BEGIN Listed entries

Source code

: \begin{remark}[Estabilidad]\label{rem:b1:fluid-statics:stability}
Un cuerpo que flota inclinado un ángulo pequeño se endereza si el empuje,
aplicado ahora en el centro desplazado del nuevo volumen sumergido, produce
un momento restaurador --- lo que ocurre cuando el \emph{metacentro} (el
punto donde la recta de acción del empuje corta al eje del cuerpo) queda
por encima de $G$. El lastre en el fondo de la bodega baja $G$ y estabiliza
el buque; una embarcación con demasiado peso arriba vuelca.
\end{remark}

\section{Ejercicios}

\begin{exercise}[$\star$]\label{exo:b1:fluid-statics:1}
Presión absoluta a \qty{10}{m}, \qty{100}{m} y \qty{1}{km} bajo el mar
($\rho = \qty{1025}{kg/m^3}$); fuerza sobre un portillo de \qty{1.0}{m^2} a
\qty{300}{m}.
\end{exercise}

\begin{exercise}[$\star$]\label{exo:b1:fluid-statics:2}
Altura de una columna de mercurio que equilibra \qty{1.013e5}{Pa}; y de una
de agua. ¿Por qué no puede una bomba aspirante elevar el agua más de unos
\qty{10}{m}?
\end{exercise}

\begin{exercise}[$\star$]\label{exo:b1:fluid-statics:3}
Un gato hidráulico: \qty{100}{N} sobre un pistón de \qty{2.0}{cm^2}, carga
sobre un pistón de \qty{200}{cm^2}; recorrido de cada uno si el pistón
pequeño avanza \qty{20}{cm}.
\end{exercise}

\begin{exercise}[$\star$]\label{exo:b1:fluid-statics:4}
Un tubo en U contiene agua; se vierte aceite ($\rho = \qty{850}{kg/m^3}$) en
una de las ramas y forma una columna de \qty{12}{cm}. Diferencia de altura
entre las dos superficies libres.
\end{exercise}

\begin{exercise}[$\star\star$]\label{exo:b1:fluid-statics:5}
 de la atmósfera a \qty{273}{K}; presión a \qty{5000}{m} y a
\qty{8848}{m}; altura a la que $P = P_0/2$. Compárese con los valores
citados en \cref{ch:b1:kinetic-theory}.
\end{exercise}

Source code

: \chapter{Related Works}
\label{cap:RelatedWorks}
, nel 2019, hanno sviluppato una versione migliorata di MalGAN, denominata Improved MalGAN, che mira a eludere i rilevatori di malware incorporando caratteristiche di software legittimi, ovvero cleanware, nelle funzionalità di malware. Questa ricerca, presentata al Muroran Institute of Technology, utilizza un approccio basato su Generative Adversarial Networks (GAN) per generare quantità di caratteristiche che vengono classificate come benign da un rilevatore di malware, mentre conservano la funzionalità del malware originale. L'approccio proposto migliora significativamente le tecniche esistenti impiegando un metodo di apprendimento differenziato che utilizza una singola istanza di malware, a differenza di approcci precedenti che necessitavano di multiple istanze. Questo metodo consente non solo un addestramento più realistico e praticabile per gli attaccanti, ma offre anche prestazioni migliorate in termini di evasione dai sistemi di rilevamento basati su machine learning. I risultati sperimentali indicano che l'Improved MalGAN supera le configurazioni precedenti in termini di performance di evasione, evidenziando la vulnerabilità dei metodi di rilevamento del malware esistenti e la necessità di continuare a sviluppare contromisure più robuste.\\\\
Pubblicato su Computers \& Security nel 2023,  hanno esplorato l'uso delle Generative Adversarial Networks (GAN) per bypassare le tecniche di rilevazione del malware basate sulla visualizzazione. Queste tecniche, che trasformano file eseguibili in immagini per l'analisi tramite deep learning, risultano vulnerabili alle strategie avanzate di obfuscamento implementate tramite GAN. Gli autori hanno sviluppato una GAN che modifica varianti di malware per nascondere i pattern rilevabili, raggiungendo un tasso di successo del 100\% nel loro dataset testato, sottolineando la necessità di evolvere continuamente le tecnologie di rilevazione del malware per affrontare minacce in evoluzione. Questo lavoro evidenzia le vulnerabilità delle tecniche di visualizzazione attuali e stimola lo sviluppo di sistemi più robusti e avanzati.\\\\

END Listed entries

## Task instructions
An exact transcript of all the records is the expected result.

## Exercise solution
Source code

: \begin{remark}[Estabilidad]\label{rem:b1:fluid-statics:stability}
Un cuerpo que flota inclinado un ángulo pequeño se endereza si el empuje,
aplicado ahora en el centro desplazado del nuevo volumen sumergido, produce
un momento restaurador --- lo que ocurre cuando el \emph{metacentro} (el
punto donde la recta de acción del empuje corta al eje del cuerpo) queda
por encima de $G$. El lastre en el fondo de la bodega baja $G$ y estabiliza
el buque; una embarcación con demasiado peso arriba vuelca.
\end{remark}

\section{Ejercicios}

\begin{exercise}[$\star$]\label{exo:b1:fluid-statics:1}
Presión absoluta a \qty{10}{m}, \qty{100}{m} y \qty{1}{km} bajo el mar
($\rho = \qty{1025}{kg/m^3}$); fuerza sobre un portillo de \qty{1.0}{m^2} a
\qty{300}{m}.
\end{exercise}

\begin{exercise}[$\star$]\label{exo:b1:fluid-statics:2}
Altura de una columna de mercurio que equilibra \qty{1.013e5}{Pa}; y de una
de agua. ¿Por qué no puede una bomba aspirante elevar el agua más de unos
\qty{10}{m}?
\end{exercise}

\begin{exercise}[$\star$]\label{exo:b1:fluid-statics:3}
Un gato hidráulico: \qty{100}{N} sobre un pistón de \qty{2.0}{cm^2}, carga
sobre un pistón de \qty{200}{cm^2}; recorrido de cada uno si el pistón
pequeño avanza \qty{20}{cm}.
\end{exercise}

\begin{exercise}[$\star$]\label{exo:b1:fluid-statics:4}
Un tubo en U contiene agua; se vierte aceite ($\rho = \qty{850}{kg/m^3}$) en
una de las ramas y forma una columna de \qty{12}{cm}. Diferencia de altura
entre las dos superficies libres.
\end{exercise}

\begin{exercise}[$\star\star$]\label{exo:b1:fluid-statics:5}
 de la atmósfera a \qty{273}{K}; presión a \qty{5000}{m} y a
\qty{8848}{m}; altura a la que $P = P_0/2$. Compárese con los valores
citados en \cref{ch:b1:kinetic-theory}.
\end{exercise}

Source code

: \chapter{Related Works}
\label{cap:RelatedWorks}
, nel 2019, hanno sviluppato una versione migliorata di MalGAN, denominata Improved MalGAN, che mira a eludere i rilevatori di malware incorporando caratteristiche di software legittimi, ovvero cleanware, nelle funzionalità di malware. Questa ricerca, presentata al Muroran Institute of Technology, utilizza un approccio basato su Generative Adversarial Networks (GAN) per generare quantità di caratteristiche che vengono classificate come benign da un rilevatore di malware, mentre conservano la funzionalità del malware originale. L'approccio proposto migliora significativamente le tecniche esistenti impiegando un metodo di apprendimento differenziato che utilizza una singola istanza di malware, a differenza di approcci precedenti che necessitavano di multiple istanze. Questo metodo consente non solo un addestramento più realistico e praticabile per gli attaccanti, ma offre anche prestazioni migliorate in termini di evasione dai sistemi di rilevamento basati su machine learning. I risultati sperimentali indicano che l'Improved MalGAN supera le configurazioni precedenti in termini di performance di evasione, evidenziando la vulnerabilità dei metodi di rilevamento del malware esistenti e la necessità di continuare a sviluppare contromisure più robuste.\\\\
Pubblicato su Computers \& Security nel 2023,  hanno esplorato l'uso delle Generative Adversarial Networks (GAN) per bypassare le tecniche di rilevazione del malware basate sulla visualizzazione. Queste tecniche, che trasformano file eseguibili in immagini per l'analisi tramite deep learning, risultano vulnerabili alle strategie avanzate di obfuscamento implementate tramite GAN. Gli autori hanno sviluppato una GAN che modifica varianti di malware per nascondere i pattern rilevabili, raggiungendo un tasso di successo del 100\% nel loro dataset testato, sottolineando la necessità di evolvere continuamente le tecnologie di rilevazione del malware per affrontare minacce in evoluzione. Questo lavoro evidenzia le vulnerabilità delle tecniche di visualizzazione attuali e stimola lo sviluppo di sistemi più robusti e avanzati.\\\\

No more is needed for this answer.